◆ DESCRIPTION OF THE TASK
No pictures belong in the result; set down exactly the lines from the one containing "Dovrai sottoporre esattamente" through the final line of the listing, and nothing more.
-- Opening Marker --
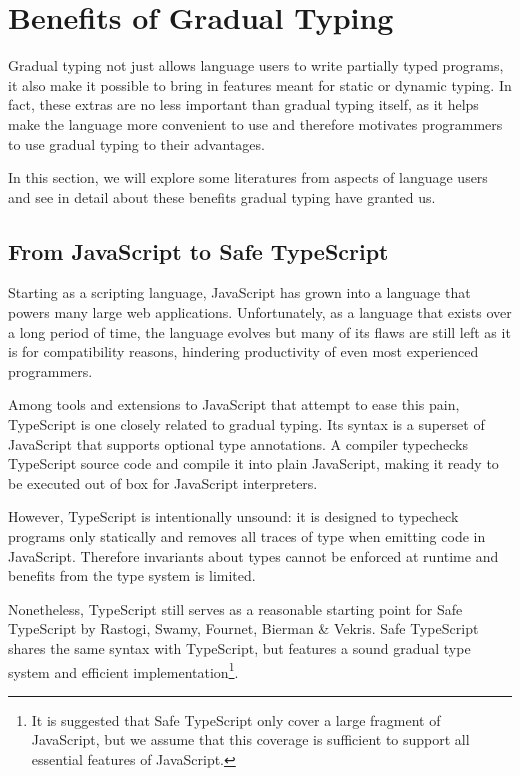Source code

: 
\section{Benefits of Gradual Typing}

Gradual typing not just allows language users to write partially typed programs,
it also make it possible to bring in features meant for static or dynamic typing.
In fact, these extras are no less important than gradual typing itself,
as it helps make the language more convenient to use
and therefore motivates programmers to use gradual typing to their advantages.

In this section, we will explore some literatures
from aspects of language users and see in detail about these benefits
gradual typing have granted us.

\subsection{From JavaScript to Safe TypeScript}

Starting as a scripting language,
JavaScript has grown into a language that powers many large web applications.
Unfortunately, as a language that exists over a long period of time,
the language evolves but many of its flaws are still left as it is for compatibility reasons,
hindering productivity of even most experienced programmers.

Among tools and extensions to JavaScript that attempt to ease this pain,
TypeScript is one closely related to gradual typing.
Its syntax is a superset of JavaScript that supports optional type annotations\cite{bierman2014understanding}.
A compiler typechecks TypeScript source code
and compile it into plain JavaScript,
making it ready to be executed out of box for JavaScript interpreters.

However, TypeScript is intentionally unsound:
it is designed to typecheck programs only statically
and removes all traces of type when emitting code in JavaScript.
Therefore invariants about types cannot be enforced at runtime
 and benefits from the type system is limited.

Nonetheless, TypeScript still serves as a reasonable starting point
for Safe TypeScript by Rastogi, Swamy, Fournet, Bierman \& Vekris\cite{rastogi2015safe}.
Safe TypeScript shares the same syntax with TypeScript,
but features a sound gradual type system and efficient implementation\footnote{It is suggested
that Safe TypeScript only cover a large fragment of JavaScript, but we assume that this coverage
is sufficient to support all essential features of JavaScript.
}.

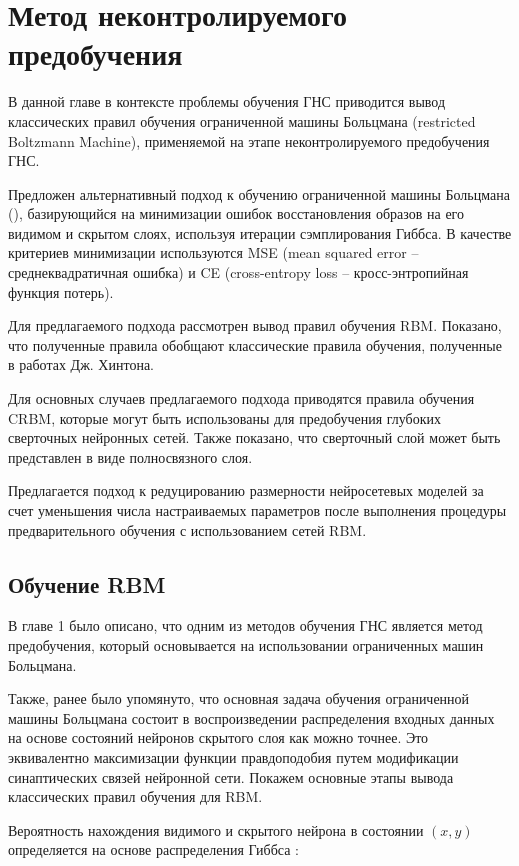 \chapter{Метод неконтролируемого предобучения}

В данной главе в контексте проблемы обучения ГНС приводится вывод классических правил обучения ограниченной машины Больцмана (restricted Boltzmann Machine), применяемой на этапе неконтролируемого предобучения ГНС.

Предложен альтернативный подход к обучению ограниченной машины Больцмана (\cite{1-A, 4-A, 5-A}), базирующийся на минимизации ошибок восстановления образов на его видимом и скрытом слоях, используя итерации сэмплирования Гиббса. В качестве критериев минимизации используются MSE (mean squared error -- среднеквадратичная ошибка) и CE (cross-entropy loss -- кросс-энтропийная функция потерь). 

Для предлагаемого подхода рассмотрен вывод правил обучения RBM. Показано, что полученные правила обобщают классические правила обучения, полученные в работах Дж. Хинтона.

Для основных случаев предлагаемого подхода приводятся правила обучения CRBM, которые могут быть использованы для предобучения глубоких сверточных нейронных сетей. Также показано, что сверточный слой может быть представлен в виде полносвязного слоя.

Предлагается подход к редуцированию размерности нейросетевых моделей за счет уменьшения числа настраиваемых параметров после выполнения процедуры предварительного обучения с использованием сетей RBM.

\section{Обучение RBM}
\label{sec:train_rbm_classic}

В главе 1 было описано, что одним из методов обучения ГНС является метод предобучения, который основывается на использовании ограниченных машин Больцмана.

Также, ранее было упомянуто, что основная задача обучения ограниченной машины Больцмана состоит в воспроизведении распределения входных данных на основе состояний нейронов скрытого слоя как можно точнее. Это эквивалентно  максимизации функции правдоподобия путем модификации синаптических связей нейронной сети. Покажем основные этапы вывода классических правил обучения для RBM.

Вероятность нахождения видимого и скрытого нейрона в состоянии $(x, y)$ определяется на основе распределения Гиббса \cite{gibbs1902}:
	
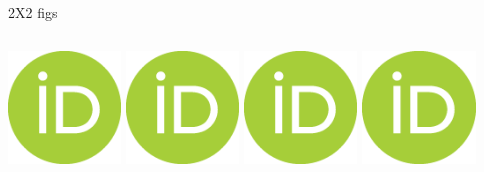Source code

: \documentclass{beamer}
\begin{document}
\begin{frame}{2X2 figs}
    \begin{columns}[t]
        \includegraphics[width=\columnwidth,height=3cm]{figs/ORCIDiD_icon.png}
        \includegraphics[width=\columnwidth,height=3cm]{figs/ORCIDiD_icon.png}
        \includegraphics[width=\columnwidth,height=3cm]{figs/ORCIDiD_icon.png}
        \includegraphics[width=\columnwidth,height=3cm]{figs/ORCIDiD_icon.png}
    \end{columns}
\end{frame}

\end{document}
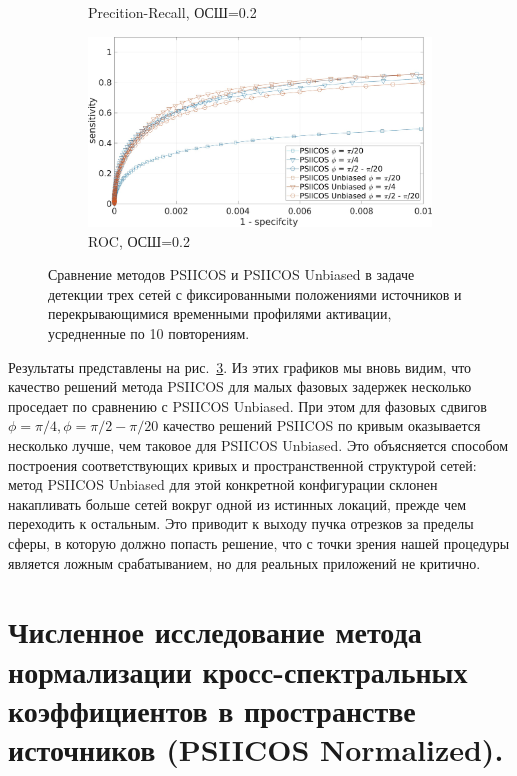 \begin{figure}[htbp]
\begin{subfigure}[t]{0.5\textwidth}
        \caption{Precition-Recall, ОСШ=0.2}\label{fig:psiicos_vs_unbiased_3_ntw_c}
    \end{subfigure}
    \begin{subfigure}[t]{0.5\textwidth}
        \includegraphics[width=0.99\linewidth]{../images/roc_3_ntw_snr_02.jpg}
        \caption{ROC, ОСШ=0.2}\label{fig:psiicos_vs_unbiased_3_ntw_d}
    \end{subfigure}
    \caption{Сравнение методов PSIICOS и PSIICOS Unbiased в задаче детекции трех сетей
        с фиксированными положениями источников и перекрывающимися временными профилями активации,
        усредненные по 10 повторениям.}\label{fig:psiicos_vs_unbiased_3_ntw}
\end{figure}

Результаты представлены на рис.~\ref{fig:psiicos_vs_unbiased_3_ntw}. Из этих графиков мы
вновь видим, что качество решений метода PSIICOS для малых фазовых задержек несколько проседает
по сравнению с PSIICOS Unbiased. При этом для фазовых сдвигов $\phi=\pi/4, \phi=\pi/2 - \pi/20$
качество решений PSIICOS по кривым оказывается несколько лучше, чем таковое для PSIICOS Unbiased.
Это объясняется способом построения соответствующих кривых и пространственной структурой сетей: метод
PSIICOS Unbiased для этой конкретной конфигурации склонен накапливать больше сетей вокруг одной из истинных
локаций, прежде чем переходить к остальным. Это приводит к выходу пучка отрезков за пределы
сферы, в которую должно попасть решение, что с точки зрения нашей процедуры является ложным срабатыванием,
но для реальных приложений не критично.

\section{Численное исследование метода нормализации кросс-спектральных коэффициентов в пространстве источников (PSIICOS Normalized).}\label{sec:psiicos_normalized_simulations}

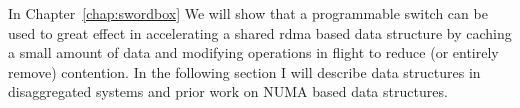\documentclass[12pt]{ucsddissertation}
\begin{document}
In Chapter~\ref{chap:swordbox} We will show that a programmable switch can be used to great effect
in accelerating a shared rdma based data structure by caching a small amount of data and modifying
operations in flight to reduce (or entirely remove) contention. In the following section I will
describe data structures in disaggregated systems and prior work on NUMA based data structures.




\end{document}

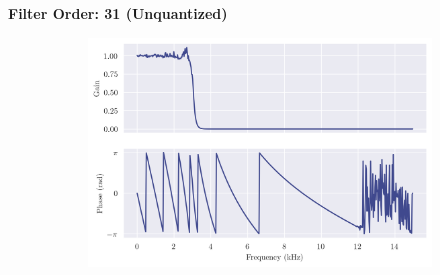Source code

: \newpage
{\Large\textbf{Filter Order: 31 (Unquantized)}}
\vspace{1em}

\begin{figure}[ht]
    \centering
    \begin{subfigure}[b]{0.71\textwidth}
        \centering
        \includegraphics[width=\textwidth]{images/q8_31th_freqz.png}
    \end{subfigure}
    \hfill
    \begin{subfigure}[b]{0.25\textwidth}
        \centering

\end{subfigure}
\end{figure}
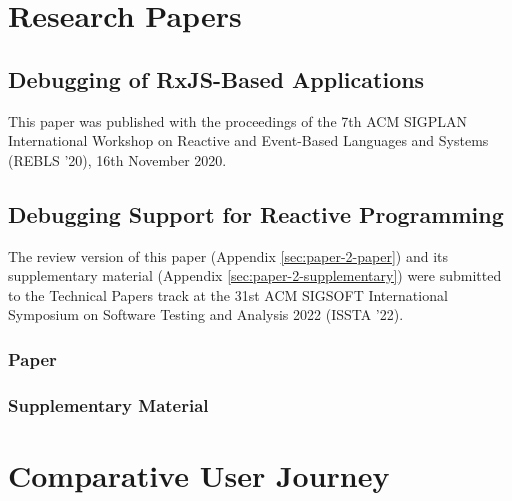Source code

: \appendix

\section{Research Papers \label{sec:research-papers}}

\subsection{Debugging of RxJS-Based Applications \label{sec:paper-1}}

This paper was published with the proceedings of the 7th ACM SIGPLAN International Workshop
on Reactive and Event-Based Languages and Systems (REBLS '20), 16th November 2020.










\subsection{Debugging Support for Reactive Programming \label{sec:paper-2}}

The review version of this paper (Appendix \ref{sec:paper-2-paper}) and its supplementary material
(Appendix \ref{sec:paper-2-supplementary}) were submitted to the Technical Papers track at the 31st ACM SIGSOFT
International Symposium on Software Testing and Analysis 2022 (ISSTA '22).

\subsubsection{Paper \label{sec:paper-2-paper}}


\subsubsection{Supplementary Material \label{sec:paper-2-supplementary}}













\section{Comparative User Journey \label{sec:user-journey}}

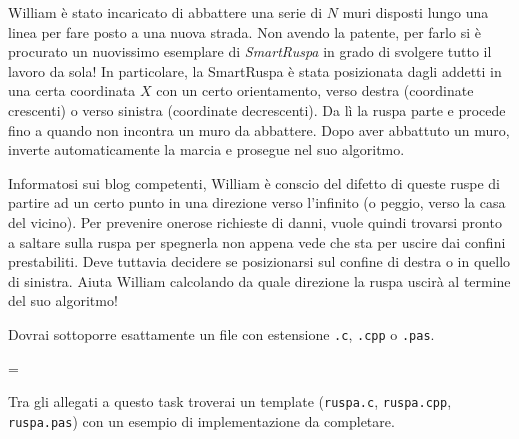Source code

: \usepackage{xcolor}
\usepackage{afterpage}
\usepackage{pifont,mdframed}
\usepackage[bottom]{footmisc}

\makeatletter
\gdef\this@inputfilename{input.txt}
\gdef\this@outputfilename{output.txt}
\makeatother

\newcommand{\inputfile}{\texttt{input.txt}}
\newcommand{\outputfile}{\texttt{output.txt}}

\newenvironment{warning}
  {\par\begin{mdframed}[linewidth=2pt,linecolor=gray]%
    \begin{list}{}{\leftmargin=1cm
                   \labelwidth=\leftmargin}\item[\Large\ding{43}]}
  {\end{list}\end{mdframed}\par}

	William \`e stato incaricato di abbattere una serie di $N$ muri disposti lungo una linea per fare posto a una nuova strada. Non avendo la patente, per farlo si \`e procurato un nuovissimo esemplare di \emph{SmartRuspa} in grado di svolgere tutto il lavoro da sola! In particolare, la SmartRuspa \`e stata posizionata dagli addetti in una certa coordinata $X$ con un certo orientamento, verso destra (coordinate crescenti) o verso sinistra (coordinate decrescenti). Da l\`i la ruspa parte e procede fino a quando non incontra un muro da abbattere. Dopo aver abbattuto un muro, inverte automaticamente la marcia e prosegue nel suo algoritmo.

	Informatosi sui blog competenti, William \`e conscio del difetto di queste ruspe di partire ad un certo punto in una direzione verso l'infinito (o peggio, verso la casa del vicino). Per prevenire onerose richieste di danni, vuole quindi trovarsi pronto a saltare sulla ruspa per spegnerla non appena vede che sta per uscire dai confini prestabiliti. Deve tuttavia decidere se posizionarsi sul confine di destra o in quello di sinistra. Aiuta William calcolando da quale direzione la ruspa uscir\`a al termine del suo algoritmo!

\Implementation
Dovrai sottoporre esattamente un file con estensione \texttt{.c}, \texttt{.cpp} o \texttt{.pas}.

\begin{warning}
Tra gli allegati a questo task troverai un template (\texttt{ruspa.c}, \texttt{ruspa.cpp}, \texttt{ruspa.pas}) con un esempio di implementazione da completare.
\end{warning}

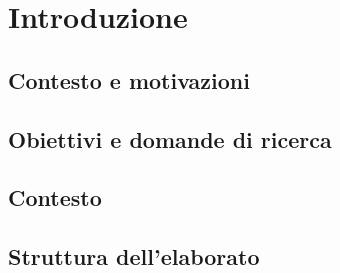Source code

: \chapter{Introduzione}
\label{cha:intro}

\section{Contesto e motivazioni}
\label{sec:motivation}

\section{Obiettivi e domande di ricerca}
\label{sec:research_questions}

\section{Contesto}
\label{sec:context}

\section{Struttura dell'elaborato}
\label{sec:outline}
-- Closing Marker --
◆ SOLUTION FOR THIS PROBLEM
Dovrai sottoporre esattamente un file con estensione \texttt{.c}, \texttt{.cpp} o \texttt{.pas}.

\begin{warning}
Tra gli allegati a questo task troverai un template (\texttt{ruspa.c}, \texttt{ruspa.cpp}, \texttt{ruspa.pas}) con un esempio di implementazione da completare.
\end{warning}

Source code

: \chapter{Introduzione}
\label{cha:intro}

\section{Contesto e motivazioni}
\label{sec:motivation}

\section{Obiettivi e domande di ricerca}
\label{sec:research_questions}

\section{Contesto}
\label{sec:context}

\section{Struttura dell'elaborato}
\label{sec:outline}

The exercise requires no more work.